Hopkinette you are really having a good night tonight aren't you?

Dread to think what happens behind doors if this is what he does in publicHmm

Rulesgirl · 16/06/2013 04:37

Apparently she had an abusive mother who used to beat her. She has discussed this in an interview a few years ago. She has low self esteem and tries hard to please people. Sad

EleanorHandbasket · 16/06/2013 07:47

God. Poor Nigella.

Hopkinette? Everything ok?

Crumbledwalnuts · 16/06/2013 07:50

Oh Great, terrific, well done Boffin MUm. And let's not forget it's not a feminist issue - this is for everybody to worry about. Not in the Telegraph or Guardian, just the tabloids. Hurrah for tabloid journalism.

Fozziebearmum2b · 16/06/2013 07:57

To me this doesn't look like the first time this has happened... And if he does this in public what goes on behind closed doors...

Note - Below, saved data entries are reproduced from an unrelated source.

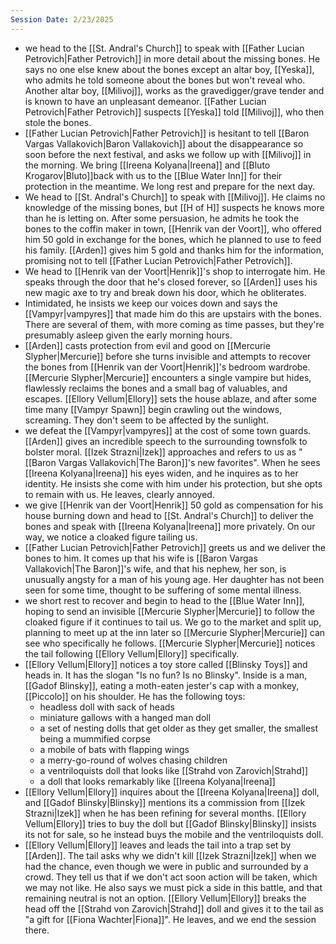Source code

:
 ```yaml
---
Session Date: 2/23/2025
---
```

- we head to the [[St. Andral's Church]] to speak with [[Father Lucian Petrovich|Father Petrovich]] in more detail about the missing bones. He says no one else knew about the bones except an altar boy, [[Yeska]], who admits he told someone about the bones but won't reveal who. Another altar boy, [[Milivoj]], works as the gravedigger/grave tender and is known to have an unpleasant demeanor. [[Father Lucian Petrovich|Father Petrovich]] suspects [[Yeska]] told [[Milivoj]], who then stole the bones.
- [[Father Lucian Petrovich|Father Petrovich]] is hesitant to tell [[Baron Vargas Vallakovich|Baron Vallakovich]] about the disappearance so soon before the next festival, and asks we follow up with [[Milivoj]] in the morning. We bring [[Ireena Kolyana|Ireena]] and [[Bluto Krogarov|Bluto]]back with us to the [[Blue Water Inn]] for their protection in the meantime. We long rest and prepare for the next day.
- We head to [[St. Andral's Church]] to speak with [[Milivoj]]. He claims no knowledge of the missing bones, but [[H of H]] suspects he knows more than he is letting on. After some persuasion, he admits he took the bones to the coffin maker in town, [[Henrik van der Voort]], who offered him 50 gold in exchange for the bones, which he planned to use to feed his family. [[Arden]] gives him 5 gold and thanks him for the information, promising not to tell [[Father Lucian Petrovich|Father Petrovich]].
- We head to [[Henrik van der Voort|Henrik]]'s shop to interrogate him. He speaks through the door that he's closed forever, so [[Arden]] uses his new magic axe to try and break down his door, which he obliterates.
- Intimidated, he insists we keep our voices down and says the [[Vampyr|vampyres]] that made him do this are upstairs with the bones. There are several of them, with more coming as time passes, but they're presumably asleep given the early morning hours.
- [[Arden]] casts protection from evil and good on [[Mercurie Slypher|Mercurie]] before she turns invisible and attempts to recover the bones from [[Henrik van der Voort|Henrik]]'s bedroom wardrobe. [[Mercurie Slypher|Mercurie]] encounters a single vampire but hides, flawlessly reclaims the bones and a small bag of valuables, and escapes. [[Ellory Vellum|Ellory]] sets the house ablaze, and after some time many [[Vampyr Spawn]] begin crawling out the windows, screaming. They don't seem to be affected by the sunlight.
- we defeat the [[Vampyr|vampyres]] at the cost of some town guards. [[Arden]] gives an incredible speech to the surrounding townsfolk to bolster moral. [[Izek Strazni|Izek]] approaches and refers to us as "[[Baron Vargas Vallakovich|The Baron]]'s new favorites". When he sees [[Ireena Kolyana|Ireena]] his eyes widen, and he inquires as to her identity. He insists she come with him under his protection, but she opts to remain with us. He leaves, clearly annoyed.
- we give [[Henrik van der Voort|Henrik]] 50 gold as compensation for his house burning down and head to [[St. Andral's Church]] to deliver the bones and speak with [[Ireena Kolyana|Ireena]] more privately. On our way, we notice a cloaked figure tailing us.
- [[Father Lucian Petrovich|Father Petrovich]] greets us and we deliver the bones to him. It comes up that his wife is [[Baron Vargas Vallakovich|The Baron]]'s wife, and that his nephew, her son, is unusually angsty for a man of his young age. Her daughter has not been seen for some time, thought to be suffering of some mental illness.
- we short rest to recover and begin to head to the [[Blue Water Inn]], hoping to send an invisible [[Mercurie Slypher|Mercurie]] to follow the cloaked figure if it continues to tail us. We go to the market and split up, planning to meet up at the inn later so [[Mercurie Slypher|Mercurie]] can see who specifically he follows. [[Mercurie Slypher|Mercurie]] notices the tail following [[Ellory Vellum|Ellory]] specifically.
- [[Ellory Vellum|Ellory]] notices a toy store called [[Blinsky Toys]] and heads in. It has the slogan "Is no fun? Is no Blinsky". Inside is a man, [[Gadof Blinsky]], eating a moth-eaten jester's cap with a monkey, [[Piccolo]] on his shoulder. He has the following toys:
	- headless doll with sack of heads
	- miniature gallows with a hanged man doll
	- a set of nesting dolls that get older as they get smaller, the smallest being a mummified corpse
	- a mobile of bats with flapping wings
	- a merry-go-round of wolves chasing children
	- a ventriloquists doll that looks like [[Strahd von Zarovich|Strahd]]
	- a doll that looks remarkably like [[Ireena Kolyana|Ireena]]
- [[Ellory Vellum|Ellory]] inquires about the [[Ireena Kolyana|Ireena]] doll, and [[Gadof Blinsky|Blinsky]] mentions its a commission from [[Izek Strazni|Izek]] when he has been refining for several months. [[Ellory Vellum|Ellory]] tries to buy the doll but [[Gadof Blinsky|Blinsky]] insists its not for sale, so he instead buys the mobile and the ventriloquists doll.
- [[Ellory Vellum|Ellory]] leaves and leads the tail into a trap set by [[Arden]]. The tail asks why we didn't kill [[Izek Strazni|Izek]] when we had the chance, even though we were in public and surrounded by a crowd. They tell us that if we don't act soon action will be taken, which we may not like. He also says we must pick a side in this battle, and that remaining neutral is not an option. [[Ellory Vellum|Ellory]] breaks the head off the [[Strahd von Zarovich|Strahd]] doll and gives it to the tail as "a gift for [[Fiona Wachter|Fiona]]". He leaves, and we end the session there.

To those who think it might be a 'dodgy pap shot' please look at the images and your relationships. Would you ever have an innocent pic construed like this-I think not

Hope she gets the help she needs Hmm

Wheresmycaffeinedrip · 16/06/2013 08:15

I'm stunned. She always looked so perfect, seemed so confident. no way you would ever suspect that she was living with this or could look so sad and afraid. Scary how she looks scared but yet not surprised or shocked. :(

Crumbledwalnuts · 16/06/2013 08:19

Someone seems like a controlling bastard. What a creep. Metropolitan elite new man type my arse. Once she said he liked all the "strappy stuff" in bed. Yuk.

Crumbledwalnuts · 16/06/2013 08:21

I agree with Agent ZZ that my instant response on the next table would be "Christ what the fuck are you doing?" Not an embarrassed shifting of buttocks.

MadBusLady · 16/06/2013 08:22

It's not about judging, it's about safety. She has to go home to him, if he's massively fucked off because he's been attacked in a restaurant it's going to be her that gets it. That's my point.

This. I think all the well-intentioned "I'd have said something" is missing the point. Of course you do^ something, but not in a way that could endanger anyone further. What's the first piece of advice people get on DV threads - don't tell him you're leaving, he will escalate. You have no idea what kind of twisted psycho someone like this is, or what they might reason from your active intervention. It's not about you and your moral courage, it's about someone else's safety.